タエが振り返る時には、黒鉄がすぐ後ろで刀を振り下ろそうとしていた。
(速いっ!)
体を咄嗟に反らせる。タエの鼻先を刀が掠めた。一瞬遅れれば、間違いなく斬られていた。体をひねり、黒鉄から距離を取ろうと後ろに飛び退く。その間に晶華を弓に変え、打てるだけの矢を一気に打ち込んだ。黒鉄は冷静に、十数本の水の矢を斬った。一本も当たっていない。
「それなりに応用は効くか」
「黒鉄さんっ、どうして……」
「どうして?」
タエには戦う理由はない。今日初めて会った鴉天狗で、助けてもらった。刀を向けられる覚えはない。そして、タエは一つ違和感を感じていた。
(黒鉄さんからは、殺気を感じないのに――)
また距離を詰められる。刀に戻した晶華でとにかく身を守っていた。離れてもすぐに詰められ、打ち込まれる。
「お、ねえちゃ……」
ハナが動こうと手足をばたつかせた。タエの所へ行こうと必死だ。
「馬鹿野郎! まだ動けるわけねぇだろ、じっとしてろ」
トカゲがハナを抑えつける。
「真面目に戦え。お前がその気なら、まず相棒から消してやろうか?」
「!?」
ハナはまだ治療中だ。あの状態で戦えるわけがない。タエの目つきが変わった事に気付くと、黒鉄はにやりと笑った。
「それでいい」
「ハナさん達には、手出しさせない!」
タエも本気で斬り込む。上段、中段、下段と攻撃パターンを変え、体術も使い、足を払って黒鉄の体勢を崩すと致命傷にならない場所を斬りつけた。しかし、これも防がれる。
「お前の実力は、この程度か」
黒鉄が勢いを増した。タエの反射速度も上がっていた。普通の妖怪なら、追いつけない速度だ。それでも、鴉天狗の一族には敵わないのか。刀を左右に振られ、攻撃に転じることが出来なくなったタエ。構えもぐらついた。
「しまっ――」
ざくっ。
「……」
仰向けに倒れたタエの顔のすぐ左横に、黒鉄の刀がずぶりと刺さっている。刀身には、戸惑う色を浮かべた自分の顔が映っていた。右肩を押さえつけられ、身動きがとれない。黒鉄に見下ろされていた。その後ろには、星空が見える。
「今、お前は死んだぞ」
「!」
黒鉄が本気でタエを殺そうとしていれば、確実にやられていた。その事実に、全身が震えだす。
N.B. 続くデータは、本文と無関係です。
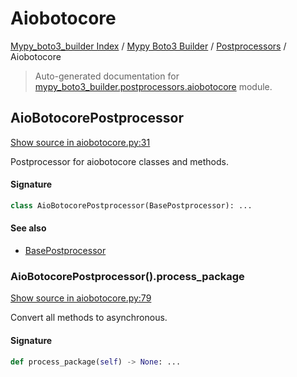 # Aiobotocore

[Mypy_boto3_builder Index](../../README.md#mypy_boto3_builder-index) / [Mypy Boto3 Builder](../index.md#mypy-boto3-builder) / [Postprocessors](./index.md#postprocessors) / Aiobotocore

> Auto-generated documentation for [mypy_boto3_builder.postprocessors.aiobotocore](https://github.com/youtype/mypy_boto3_builder/blob/main/mypy_boto3_builder/postprocessors/aiobotocore.py) module.

## AioBotocorePostprocessor

[Show source in aiobotocore.py:31](https://github.com/youtype/mypy_boto3_builder/blob/main/mypy_boto3_builder/postprocessors/aiobotocore.py#L31)

Postprocessor for aiobotocore classes and methods.

#### Signature

```python
class AioBotocorePostprocessor(BasePostprocessor): ...
```

#### See also

- [BasePostprocessor](./base.md#basepostprocessor)

### AioBotocorePostprocessor().process_package

[Show source in aiobotocore.py:79](https://github.com/youtype/mypy_boto3_builder/blob/main/mypy_boto3_builder/postprocessors/aiobotocore.py#L79)

Convert all methods to asynchronous.

#### Signature

```python
def process_package(self) -> None: ...
```
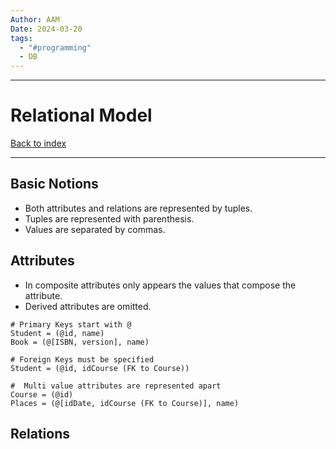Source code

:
 ```yaml
---
Author: AAM
Date: 2024-03-20
tags:
  - "#programming"
  - DB
---
```


---
# Relational Model

[Back to index](../../DATABASES.md)

---

## Basic Notions

- Both attributes and relations are represented by tuples.
- Tuples are represented with parenthesis.
- Values are separated by commas.

## Attributes

- In composite attributes only appears the values that compose the attribute.
- Derived attributes are omitted.

```Relational
# Primary Keys start with @
Student = (@id, name)
Book = (@[ISBN, version], name)

# Foreign Keys must be specified
Student = (@id, idCourse (FK to Course))

#  Multi value attributes are represented apart
Course = (@id)
Places = (@[idDate, idCourse (FK to Course)], name)
```

## Relations

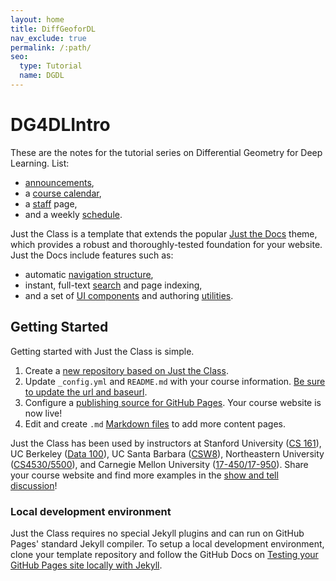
 ```yaml
---
layout: home
title: DiffGeoforDL
nav_exclude: true
permalink: /:path/
seo:
  type: Tutorial
  name: DGDL
---
```


# DG4DLIntro

These are the notes for the tutorial series on Differential Geometry for Deep Learning. List:

- [announcements](announcements.md),
- a [course calendar](calendar.md),
- a [staff](staff.md) page,
- and a weekly [schedule](schedule.md).

Just the Class is a template that extends the popular [Just the Docs](https://github.com/just-the-docs/just-the-docs) theme, which provides a robust and thoroughly-tested foundation for your website. Just the Docs include features such as:

- automatic [navigation structure](https://just-the-docs.github.io/just-the-docs/docs/navigation-structure/),
- instant, full-text [search](https://just-the-docs.github.io/just-the-docs/docs/search/) and page indexing,
- and a set of [UI components](https://just-the-docs.github.io/just-the-docs/docs/ui-components) and authoring [utilities](https://just-the-docs.github.io/just-the-docs/docs/utilities).

## Getting Started

Getting started with Just the Class is simple.

1. Create a [new repository based on Just the Class](https://github.com/kevinlin1/just-the-class/generate).
1. Update `_config.yml` and `README.md` with your course information. [Be sure to update the url and baseurl](https://mademistakes.com/mastering-jekyll/site-url-baseurl/).
1. Configure a [publishing source for GitHub Pages](https://help.github.com/en/articles/configuring-a-publishing-source-for-github-pages). Your course website is now live!
1. Edit and create `.md` [Markdown files](https://guides.github.com/features/mastering-markdown/) to add more content pages.

Just the Class has been used by instructors at Stanford University ([CS 161](https://stanford-cs161.github.io/winter2021/)), UC Berkeley ([Data 100](https://ds100.org/fa21/)), UC Santa Barbara ([CSW8](https://ucsb-csw8.github.io/s22/)), Northeastern University ([CS4530/5500](https://neu-se.github.io/CS4530-CS5500-Spring-2021/)), and Carnegie Mellon University ([17-450/17-950](https://cmu-crafting-software.github.io/)). Share your course website and find more examples in the [show and tell discussion](https://github.com/kevinlin1/just-the-class/discussions/categories/show-and-tell)!

### Local development environment

Just the Class requires no special Jekyll plugins and can run on GitHub Pages' standard Jekyll compiler. To setup a local development environment, clone your template repository and follow the GitHub Docs on [Testing your GitHub Pages site locally with Jekyll](https://docs.github.com/en/pages/setting-up-a-github-pages-site-with-jekyll/testing-your-github-pages-site-locally-with-jekyll).

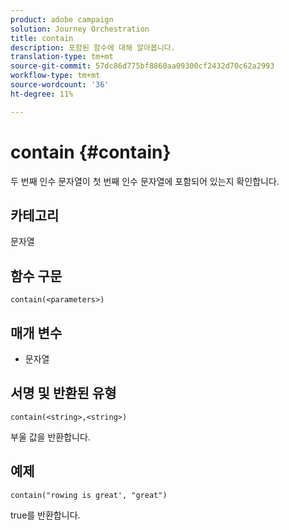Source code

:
 ```yaml
---
product: adobe campaign
solution: Journey Orchestration
title: contain
description: 포함된 함수에 대해 알아봅니다.
translation-type: tm+mt
source-git-commit: 57dc86d775bf8860aa09300cf2432d70c62a2993
workflow-type: tm+mt
source-wordcount: '36'
ht-degree: 11%

---
```



# contain {#contain}

두 번째 인수 문자열이 첫 번째 인수 문자열에 포함되어 있는지 확인합니다.

## 카테고리

문자열

## 함수 구문

`contain(<parameters>)`

## 매개 변수

* 문자열

## 서명 및 반환된 유형

`contain(<string>,<string>)`

부울 값을 반환합니다.

## 예제

`contain("rowing is great', "great")`

true를 반환합니다.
「俺の刀があと少しずれていれば、お前の心臓に突き刺さっていた。相棒を孤独にする所だった」
黒鉄の低い声しか、タエの耳には入って来ない。視界の端で、ハナが自分を呼んでいるようだが、聞こえない。目の前にある鋭い目から、視線を外せない。
「タエ、お前は弱い」
どくっ。
心臓が、大きく鳴った。
「弱ければ死ぬ。この地は妖がはびこる地。他の場所では、それでやっていけるかもしれんが、ここ京の地では通用しない。強い奴はいくらでもいるのだからな。それ以上の力が望めなければ、代行者を辞めろ。そんな者に、その仕事が務まるはずもない」
黒鉄がゆっくりと上体を起こし、タエから離れた。刀も鞘に納められる。
「さっさと楽になれ。弱い代行者など、ここにはいらん」
それだけ言うと、黒鉄は大きな翼を広げ、飛び立つ。鞍馬山へと帰ったのだ。タエはまだ動けずにいた。空をぼんやりと眺め、涙が一筋、頬を伝った。
「お姉ちゃんっ」
「はっ」
だいぶ声が出るようになったハナが、タエを呼んだ。その声でタエは我に返る。ようやく手に力が入るようになり、ゆっくり体を起こした。
「大丈夫か?」
トカゲがタエの所に来た。気遣ってくれているらしい。
「ありがと。トカゲさん、優しいね」
涙を拭いながら、無理に笑って見せた。全く大丈夫じゃないとバレバレだが、トカゲはそれ以上話題にしなかった。タエにはそれが有りがたかった。
「俺の名は白露だ。ハナの傷は治したが、ゆっくりさせた方がいい。神社へ戻るぞ」
見れば、ハナがしっかりと起きていて、タエを見つめている。木霊達も笑顔だ。ハナが助かったとホッとすると、堪えていた涙も一気に流れた。勢いで、白露に抱き着く。
「はぁ!?」
白露は驚き過ぎて、頓狂な声を出した。
「ありがとうございます。白露様……」
「ああ」
なんとか足を踏ん張り、立ち上がるタエ。木霊達にも礼を言い、泥だらけになってしまった着物を手に、白露の助けも借りて、ハナと一緒に神社へ戻ったのだが、この時の事をタエはあまり覚えていない。